Look below for the line that contains "[ ] Mission: Magicians' valley (1 point)" and the line that contains "I also attached", then restate both of them and every line in between, exactly. No picture goes in the copy.

[GIVEN ENTRIES — start]

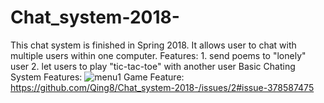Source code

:# Chat_system-2018-
This chat system is finished in Spring 2018. 
It allows user to chat with multiple users within one computer.
Features: 
          1. send poems to "lonely" user
          2. let users to play "tic-tac-toe" with another user
Basic Chating System Features:
![menu1](https://user-images.githubusercontent.com/36719612/48178870-f3b1ab80-e356-11e8-8fad-668792bd97df.jpg)
Game Feature:
https://github.com/Qing8/Chat_system-2018-/issues/2#issue-378587475
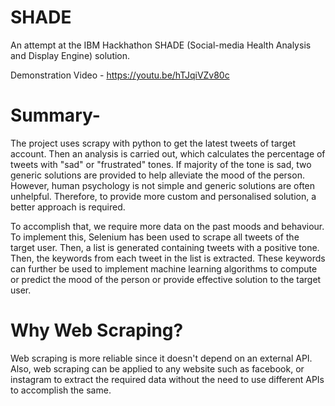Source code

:﻿# SHADE
An attempt at the IBM Hackhathon SHADE (Social-media Health Analysis and Display Engine) solution.

Demonstration Video - https://youtu.be/hTJqiVZv80c

# Summary-

The project uses scrapy with python to get the latest tweets of target account. Then an analysis is carried out, which calculates the percentage of tweets with "sad" or "frustrated" tones. If majority of the tone is sad, two generic solutions are provided to help alleviate the mood of the person. However, human psychology is not simple and generic solutions are often unhelpful. Therefore, to provide more custom and personalised solution, a better approach is required. 

To accomplish that, we require more data on the past moods and behaviour. To implement this, Selenium has been used to scrape all tweets of the target user. Then, a list is generated containing tweets with a positive tone. Then, the keywords from each tweet in the list is extracted. These keywords can further be used to implement machine learning algorithms to compute or predict the mood of the person or provide effective solution to the target user.

# Why Web Scraping?
Web scraping is more reliable since it doesn't depend on an external API. Also, web scraping can be applied to any website such as facebook, or instagram to extract the required data without the need to use different APIs to accomplish the same.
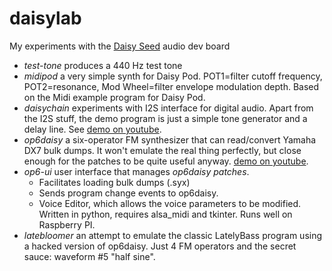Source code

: # daisylab
My experiments with the [Daisy Seed](https://github.com/electro-smith) audio dev board

* *test-tone* produces a 440 Hz test tone
* *midipod* a very simple synth for Daisy Pod. POT1=filter cutoff frequency, POT2=resonance, Mod Wheel=filter envelope modulation depth. Based on the Midi example program for Daisy Pod.
* *daisychain* experiments with I2S interface for digital audio. Apart from the I2S stuff, the demo program is just a simple tone generator and a delay line. See [demo on youtube](https://www.youtube.com/watch?v=YQDG7EdbL3k).
* *op6daisy* a six-operator FM synthesizer that can read/convert Yamaha DX7 bulk dumps. It won't emulate the real thing perfectly, but close enough for the patches to be quite useful anyway.
  [demo on youtube](https://www.youtube.com/watch?v=WLHoCTW1DcI).
* *op6-ui* user interface that manages *op6daisy patches*.
  * Facilitates loading bulk dumps (.syx)
  * Sends program change events to op6daisy.
  * Voice Editor, which allows the voice parameters to be modified.
  Written in python, requires alsa_midi and tkinter. Runs well on Raspberry PI.
* *latebloomer* an attempt to emulate the classic LatelyBass program using a hacked version of op6daisy. Just 4 FM operators and the secret sauce: waveform #5 "half sine".
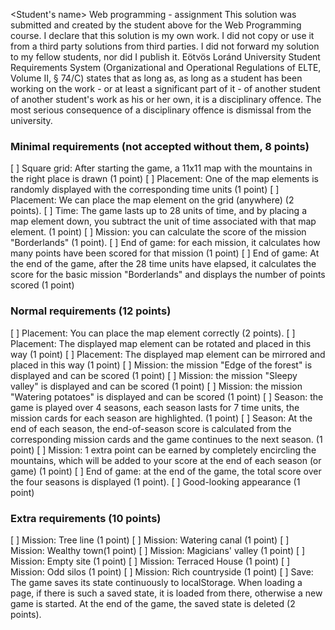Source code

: <Student's name>
<Neptun code>
Web programming - assignment
This solution was submitted and created by the student above for the Web Programming course.
I declare that this solution is my own work. I did not copy or use it from a third party
solutions from third parties. I did not forward my solution to my fellow students, nor did I publish it.
Eötvös Loránd University Student Requirements System
(Organizational and Operational Regulations of ELTE, Volume II, § 74/C) states that as long as,
as long as a student has been working on the work - or at least a significant part of it - of another student
of another student's work as his or her own, it is a disciplinary offence.
The most serious consequence of a disciplinary offence is dismissal from the university.

### Minimal requirements (not accepted without them, 8 points)
[ ] Square grid: After starting the game, a 11x11 map with the mountains in the right place is drawn (1 point)
[ ] Placement: One of the map elements is randomly displayed with the corresponding time units (1 point)
[ ] Placement: We can place the map element on the grid (anywhere) (2 points).
[ ] Time: The game lasts up to 28 units of time, and by placing a map element down, you subtract the unit of time associated with that map element. (1 point)
[ ] Mission: you can calculate the score of the mission "Borderlands" (1 point).
[ ] End of game: for each mission, it calculates how many points have been scored for that mission (1 point)
[ ] End of game: At the end of the game, after the 28 time units have elapsed, it calculates the score for the basic mission "Borderlands" and displays the number of points scored (1 point)

### Normal requirements (12 points)
[ ] Placement: You can place the map element correctly (2 points).
[ ] Placement: The displayed map element can be rotated and placed in this way (1 point)
[ ] Placement: The displayed map element can be mirrored and placed in this way (1 point)
[ ] Mission: the mission "Edge of the forest" is displayed and can be scored (1 point)
[ ] Mission: the mission "Sleepy valley" is displayed and can be scored (1 point)
[ ] Mission: the mission "Watering potatoes" is displayed and can be scored (1 point)
[ ] Season: the game is played over 4 seasons, each season lasts for 7 time units, the mission cards for each season are highlighted. (1 point)
[ ] Season: At the end of each season, the end-of-season score is calculated from the corresponding mission cards and the game continues to the next season. (1 point)
[ ] Mission: 1 extra point can be earned by completely encircling the mountains, which will be added to your score at the end of each season (or game) (1 point)
[ ] End of game: at the end of the game, the total score over the four seasons is displayed (1 point).
[ ] Good-looking appearance (1 point)

### Extra requirements (10 points)
[ ] Mission: Tree line (1 point)
[ ] Mission: Watering canal (1 point)
[ ] Mission: Wealthy town(1 point)
[ ] Mission: Magicians' valley (1 point)
[ ] Mission: Empty site (1 point)
[ ] Mission: Terraced House (1 point)
[ ] Mission: Odd silos (1 point)
[ ] Mission: Rich countryside (1 point)
[ ] Save: The game saves its state continuously to localStorage. When loading a page, if there is such a saved state, it is loaded from there, otherwise a new game is started. At the end of the game, the saved state is deleted (2 points).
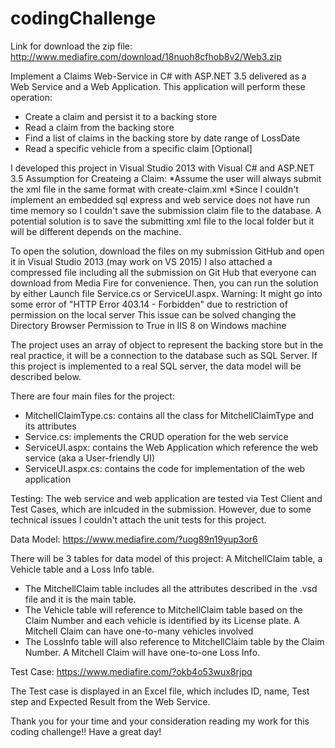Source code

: # codingChallenge

Link for download the zip file: http://www.mediafire.com/download/18nuoh8cfhob8v2/Web3.zip

Implement a Claims Web-Service in C# with ASP.NET 3.5 delivered as a Web Service and a Web Application. 
This application will perform these operation:
- Create a claim and persist it to a backing store
- Read a claim from the backing store
- Find a list of claims in the backing store by date range of LossDate
- Read a specific vehicle from a specific claim [Optional]

I developed this project in Visual Studio 2013 with Visual C# and ASP.NET 3.5
Assumption for Createing a Claim:
  *Assume the user will always submit the xml file in the same format with create-claim.xml
  *Since I couldn't implement an embedded sql express and web service does not have run time memory so I couldn't save the submission claim file to the database. A potential solution is to save the submitting xml file to the local folder but it will be different depends on the machine.


To open the solution, download the files on my submission GitHub and open it in Visual Studio 2013 (may work on VS 2015)
I also attached a compressed file including all the submission on Git Hub that everyone can download from Media Fire for convenience. Then, you can run the solution by either Launch file Service.cs or ServiceUI.aspx. 
Warning: It might go into some error of "HTTP Error 403.14 - Forbidden" due to restriction of permission on the local server
This issue can be solved changing the Directory Browser Permission to True in IIS 8 on Windows machine

The project uses an array of object to represent the backing store but in the real practice, it will be a connection to the database such as SQL Server. If this project is implemented to a real SQL server, the data model will be described below.

There are four main files for the project:
- MitchellClaimType.cs: contains all the class for MitchellClaimType and its attributes
- Service.cs: implements the CRUD operation for the web service
- ServiceUI.aspx: contains the Web Application which reference the web service (aka a User-friendly UI)
- ServiceUI.aspx.cs: contains the code for implementation of the web application

Testing: 
The web service and web application are tested via Test Client and Test Cases, which are inlcuded in the submission.
However, due to some technical issues I couldn't attach the unit tests for this project.

Data Model: https://www.mediafire.com/?uog89n19yup3or6

There will be 3 tables for data model of this project: A MitchellClaim table, a Vehicle table and a Loss Info table.
- The MitchellClaim table includes all the attributes described in the .vsd file and it is the main table.
- The Vehicle table will reference to MitchellClaim table based on the Claim Number and each vehicle is identified by its License plate. A Mitchell Claim can have one-to-many vehicles involved
- The LossInfo table will also reference to MitchellClaim table by the Claim Number. A Mitchell Claim will have one-to-one Loss Info.

Test Case: https://www.mediafire.com/?okb4o53wux8rjpq

The Test case is displayed in an Excel file, which includes ID, name, Test step and Expected Result from the Web Service.

Thank you for your time and your consideration reading my work for this coding challenge!! Have a great day!
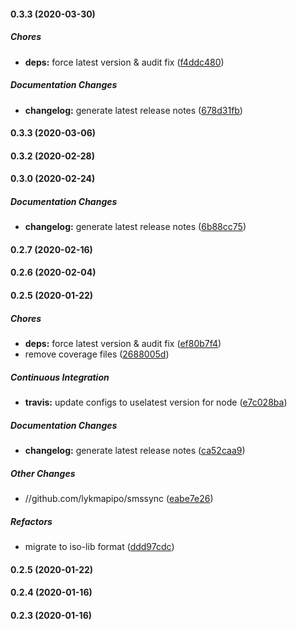 #### 0.3.3 (2020-03-30)

##### Chores

- **deps:** force latest version & audit fix ([f4ddc480](https://github.com/lykmapipo/smssync/commit/f4ddc480fc960b463fb3bbffde7d4bb68a073353))

##### Documentation Changes

- **changelog:** generate latest release notes ([678d31fb](https://github.com/lykmapipo/smssync/commit/678d31fb3b9d7850cec7b3df08aa47e2a396c01e))

#### 0.3.3 (2020-03-06)

#### 0.3.2 (2020-02-28)

#### 0.3.0 (2020-02-24)

##### Documentation Changes

- **changelog:** generate latest release notes ([6b88cc75](https://github.com/lykmapipo/smssync/commit/6b88cc750a86969bb4087e9266ed480f2b7e15e5))

#### 0.2.7 (2020-02-16)

#### 0.2.6 (2020-02-04)

#### 0.2.5 (2020-01-22)

##### Chores

- **deps:** force latest version & audit fix ([ef80b7f4](https://github.com/lykmapipo/smssync/commit/ef80b7f4e696e6293494d490f1528ac021ef5c43))
- remove coverage files ([2688005d](https://github.com/lykmapipo/smssync/commit/2688005d5f74d3c10fda5160113b95e238648711))

##### Continuous Integration

- **travis:** update configs to uselatest version for node ([e7c028ba](https://github.com/lykmapipo/smssync/commit/e7c028badaebc4d1ba7480f3f6d04a3b6d21597e))

##### Documentation Changes

- **changelog:** generate latest release notes ([ca52caa9](https://github.com/lykmapipo/smssync/commit/ca52caa97b780e5426edff2a1d5ddb808b31e4d9))

##### Other Changes

- //github.com/lykmapipo/smssync ([eabe7e26](https://github.com/lykmapipo/smssync/commit/eabe7e261a4d10c67965658cab8fa5b703b0f29b))

##### Refactors

- migrate to iso-lib format ([ddd97cdc](https://github.com/lykmapipo/smssync/commit/ddd97cdc7da2e2e0a3a2b654a7b22f86fbd8de21))

#### 0.2.5 (2020-01-22)

#### 0.2.4 (2020-01-16)

#### 0.2.3 (2020-01-16)

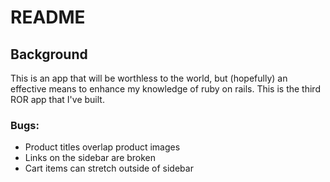 # README

## Background
This is an app that will be worthless to the world, but (hopefully) an effective means to enhance my knowledge of ruby on rails. This is the third ROR app that I've built.

### Bugs:
* Product titles overlap product images
* Links on the sidebar are broken
* Cart items can stretch outside of sidebar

[GIVEN ENTRIES — finish]

▶ REPLY:
[ ] Mission: Magicians' valley (1 point)
[ ] Mission: Empty site (1 point)
[ ] Mission: Terraced House (1 point)
[ ] Mission: Odd silos (1 point)
[ ] Mission: Rich countryside (1 point)
[ ] Save: The game saves its state continuously to localStorage. When loading a page, if there is such a saved state, it is loaded from there, otherwise a new game is started. At the end of the game, the saved state is deleted (2 points).
Source code

: # codingChallenge

Link for download the zip file: http://www.mediafire.com/download/18nuoh8cfhob8v2/Web3.zip

Implement a Claims Web-Service in C# with ASP.NET 3.5 delivered as a Web Service and a Web Application. 
This application will perform these operation:
- Create a claim and persist it to a backing store
- Read a claim from the backing store
- Find a list of claims in the backing store by date range of LossDate
- Read a specific vehicle from a specific claim [Optional]

I developed this project in Visual Studio 2013 with Visual C# and ASP.NET 3.5
Assumption for Createing a Claim:
  *Assume the user will always submit the xml file in the same format with create-claim.xml
  *Since I couldn't implement an embedded sql express and web service does not have run time memory so I couldn't save the submission claim file to the database. A potential solution is to save the submitting xml file to the local folder but it will be different depends on the machine.


To open the solution, download the files on my submission GitHub and open it in Visual Studio 2013 (may work on VS 2015)
I also attached a compressed file including all the submission on Git Hub that everyone can download from Media Fire for convenience. Then, you can run the solution by either Launch file Service.cs or ServiceUI.aspx. 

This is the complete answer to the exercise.